__Task material__

Segment Open

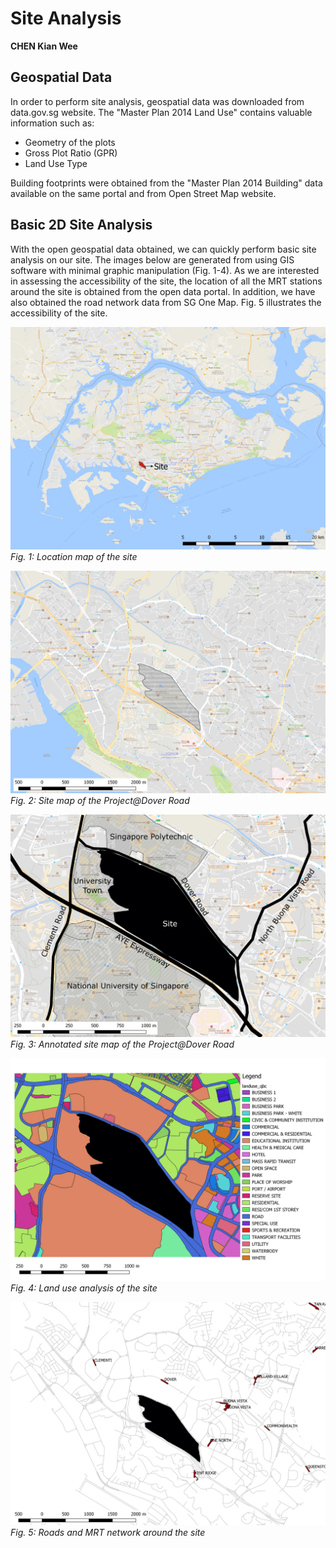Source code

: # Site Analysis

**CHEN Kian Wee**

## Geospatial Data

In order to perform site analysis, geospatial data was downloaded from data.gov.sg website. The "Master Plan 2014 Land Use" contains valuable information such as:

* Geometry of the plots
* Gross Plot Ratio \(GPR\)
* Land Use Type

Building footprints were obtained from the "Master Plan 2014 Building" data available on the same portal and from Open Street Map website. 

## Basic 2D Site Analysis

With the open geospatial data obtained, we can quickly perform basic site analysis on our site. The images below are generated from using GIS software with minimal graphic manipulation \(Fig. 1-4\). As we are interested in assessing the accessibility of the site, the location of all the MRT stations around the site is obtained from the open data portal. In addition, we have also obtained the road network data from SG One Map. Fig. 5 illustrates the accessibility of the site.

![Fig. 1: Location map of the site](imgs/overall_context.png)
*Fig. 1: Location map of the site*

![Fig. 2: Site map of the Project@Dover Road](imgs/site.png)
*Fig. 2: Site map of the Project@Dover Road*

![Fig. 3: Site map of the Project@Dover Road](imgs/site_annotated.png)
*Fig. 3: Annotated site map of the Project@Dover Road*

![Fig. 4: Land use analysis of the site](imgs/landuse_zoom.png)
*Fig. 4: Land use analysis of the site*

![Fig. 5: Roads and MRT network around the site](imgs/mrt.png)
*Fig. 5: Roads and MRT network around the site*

Segment Closed
Segment Open

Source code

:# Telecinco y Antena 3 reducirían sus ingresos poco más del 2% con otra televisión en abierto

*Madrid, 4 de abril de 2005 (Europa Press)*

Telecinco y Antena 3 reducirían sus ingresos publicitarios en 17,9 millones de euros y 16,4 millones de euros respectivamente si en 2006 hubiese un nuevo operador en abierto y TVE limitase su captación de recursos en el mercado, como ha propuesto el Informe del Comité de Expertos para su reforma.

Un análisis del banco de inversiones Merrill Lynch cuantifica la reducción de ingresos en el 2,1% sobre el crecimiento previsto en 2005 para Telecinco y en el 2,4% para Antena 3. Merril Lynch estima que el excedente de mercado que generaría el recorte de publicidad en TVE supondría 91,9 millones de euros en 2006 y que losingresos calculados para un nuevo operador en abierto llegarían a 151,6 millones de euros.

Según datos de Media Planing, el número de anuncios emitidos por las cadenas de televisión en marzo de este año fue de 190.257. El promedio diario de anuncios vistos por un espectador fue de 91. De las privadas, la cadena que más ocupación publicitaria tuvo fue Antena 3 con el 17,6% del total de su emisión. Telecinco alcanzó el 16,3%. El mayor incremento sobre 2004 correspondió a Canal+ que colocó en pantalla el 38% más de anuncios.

Segment Closed

The response must hold only the lines above from the line with "Land Use Type" through the line with "around the site*", each copied exactly, both ends kept.

* Land Use Type

Building footprints were obtained from the "Master Plan 2014 Building" data available on the same portal and from Open Street Map website. 

## Basic 2D Site Analysis

With the open geospatial data obtained, we can quickly perform basic site analysis on our site. The images below are generated from using GIS software with minimal graphic manipulation \(Fig. 1-4\). As we are interested in assessing the accessibility of the site, the location of all the MRT stations around the site is obtained from the open data portal. In addition, we have also obtained the road network data from SG One Map. Fig. 5 illustrates the accessibility of the site.

![Fig. 1: Location map of the site](imgs/overall_context.png)
*Fig. 1: Location map of the site*

![Fig. 2: Site map of the Project@Dover Road](imgs/site.png)
*Fig. 2: Site map of the Project@Dover Road*

![Fig. 3: Site map of the Project@Dover Road](imgs/site_annotated.png)
*Fig. 3: Annotated site map of the Project@Dover Road*

![Fig. 4: Land use analysis of the site](imgs/landuse_zoom.png)
*Fig. 4: Land use analysis of the site*

![Fig. 5: Roads and MRT network around the site](imgs/mrt.png)
*Fig. 5: Roads and MRT network around the site*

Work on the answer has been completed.